Another aspect of European policy the UK has been fundamental to, and one of the EU's greatest success story, is enlargement. This may surprise the euro sceptics reading this article, but Margaret Thatcher - yes, Maggie the pin up girl for euro-sceptics and role model of so many right wing conservative backbenchers - was one of the most ardent supporters of EU enlargement. Don't just take my word for it; Jose Manuel Barrosso, the former President of the Commission, had this to say after Thatcher's death: 'She was a leading player in bringing into the European family the Central and Eastern European countries which were formerly behind the Iron Curtain. As you remember, Britain under Mrs Thatcher's leadership was very supportive of the enlargement of the European Union.'
Thatcher saw European enlargement as the surest way of consolidating the fragile democracies of Europe and the market economies taking shape on the EU's borders. In her view this would guarantee a long and deep peace throughout the former Soviet space. This has indeed been the case as since their accession to the EU the former communist countries in Central and Eastern Europe have enjoyed external security and internal stability previously unknown to them.

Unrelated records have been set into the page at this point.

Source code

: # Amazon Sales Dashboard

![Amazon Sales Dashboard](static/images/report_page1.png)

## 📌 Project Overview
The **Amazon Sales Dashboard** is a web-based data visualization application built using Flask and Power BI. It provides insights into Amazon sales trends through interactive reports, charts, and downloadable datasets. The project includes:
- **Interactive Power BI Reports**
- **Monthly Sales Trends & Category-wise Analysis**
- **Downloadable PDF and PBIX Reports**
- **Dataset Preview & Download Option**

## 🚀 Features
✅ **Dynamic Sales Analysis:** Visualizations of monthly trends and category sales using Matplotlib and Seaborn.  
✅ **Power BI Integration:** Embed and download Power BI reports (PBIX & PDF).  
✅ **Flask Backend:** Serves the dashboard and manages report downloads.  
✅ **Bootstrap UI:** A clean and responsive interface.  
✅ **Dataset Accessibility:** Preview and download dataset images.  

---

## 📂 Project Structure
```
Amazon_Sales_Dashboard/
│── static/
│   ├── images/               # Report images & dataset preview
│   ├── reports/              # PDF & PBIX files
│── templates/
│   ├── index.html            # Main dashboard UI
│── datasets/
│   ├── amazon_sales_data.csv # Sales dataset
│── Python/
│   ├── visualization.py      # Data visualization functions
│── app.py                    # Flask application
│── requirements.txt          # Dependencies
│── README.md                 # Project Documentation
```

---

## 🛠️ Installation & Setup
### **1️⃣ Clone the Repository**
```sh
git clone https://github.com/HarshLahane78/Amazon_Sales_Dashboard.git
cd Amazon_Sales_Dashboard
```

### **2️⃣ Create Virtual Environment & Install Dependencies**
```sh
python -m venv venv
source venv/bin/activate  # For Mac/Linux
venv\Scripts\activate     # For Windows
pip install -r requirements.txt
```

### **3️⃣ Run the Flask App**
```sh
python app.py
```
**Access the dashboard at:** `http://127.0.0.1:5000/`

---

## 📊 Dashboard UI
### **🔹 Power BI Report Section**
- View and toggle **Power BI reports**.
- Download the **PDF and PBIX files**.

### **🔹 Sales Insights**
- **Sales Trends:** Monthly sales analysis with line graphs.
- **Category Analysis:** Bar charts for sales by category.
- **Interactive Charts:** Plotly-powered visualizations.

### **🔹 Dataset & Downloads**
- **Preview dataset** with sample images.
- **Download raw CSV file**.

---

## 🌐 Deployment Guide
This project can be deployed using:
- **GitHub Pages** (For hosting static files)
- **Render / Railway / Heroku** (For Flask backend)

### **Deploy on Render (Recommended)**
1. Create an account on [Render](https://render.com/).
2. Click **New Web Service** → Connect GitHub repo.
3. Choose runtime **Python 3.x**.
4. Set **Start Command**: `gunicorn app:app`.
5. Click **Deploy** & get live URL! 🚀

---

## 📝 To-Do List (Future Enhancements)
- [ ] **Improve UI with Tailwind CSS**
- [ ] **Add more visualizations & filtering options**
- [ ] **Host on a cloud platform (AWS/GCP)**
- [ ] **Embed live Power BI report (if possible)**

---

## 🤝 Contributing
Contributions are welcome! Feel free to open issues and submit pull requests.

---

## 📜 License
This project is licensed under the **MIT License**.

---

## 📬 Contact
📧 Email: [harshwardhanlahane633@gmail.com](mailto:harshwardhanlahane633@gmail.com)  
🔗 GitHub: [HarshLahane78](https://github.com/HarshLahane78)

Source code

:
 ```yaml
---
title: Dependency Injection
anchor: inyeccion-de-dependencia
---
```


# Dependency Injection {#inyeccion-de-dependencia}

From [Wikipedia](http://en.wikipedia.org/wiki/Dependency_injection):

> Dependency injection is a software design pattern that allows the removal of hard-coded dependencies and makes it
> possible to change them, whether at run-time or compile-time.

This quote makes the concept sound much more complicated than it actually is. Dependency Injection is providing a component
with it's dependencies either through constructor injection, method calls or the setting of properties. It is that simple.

As well as benefits to UK security, the accession of the former Warsaw Pact states has ensured that UK businesses have access to the eastern European markets, which provided a much needed boost for a flagging British economy. Once again, the point to be made is that the UK has been at the forefront of some of the EU's greatest successes and it is time the public are made aware of this.
British citizens should be proud that the UK was pushing for integration of former communist countries into a democratic market-orientated system that would ensure they would make the peaceful transition to the western model of governance. The success of this is made clear when one compares the socio-economic situation between Poland and Ukraine. Before the wall collapsed, Poland and Ukraine had very similar economic and social indicators, yet more than 20 years after the collapse of the USSR, the difference between Poland and Ukraine is striking. Polish accession to the EU, supported by the UK, is very much responsible for that.
For too long the British people have seen the EU as some sort of distant leviathan - this is totally wrong. The UK has been an active participant in the European project since joining and has, in cooperation with like minded states, secured reforms, policies and legislation that have benefited this country and other countries across the continent. It is time the British public take ownership of this and be proud of what this country has achieved at the European level. The UK has had an overwhelmingly positive impact on the EU; let's keep it that way by not only voting YES in the upcoming referendum but becoming more engaged in European politics and thereby reversing the retreat from Europe!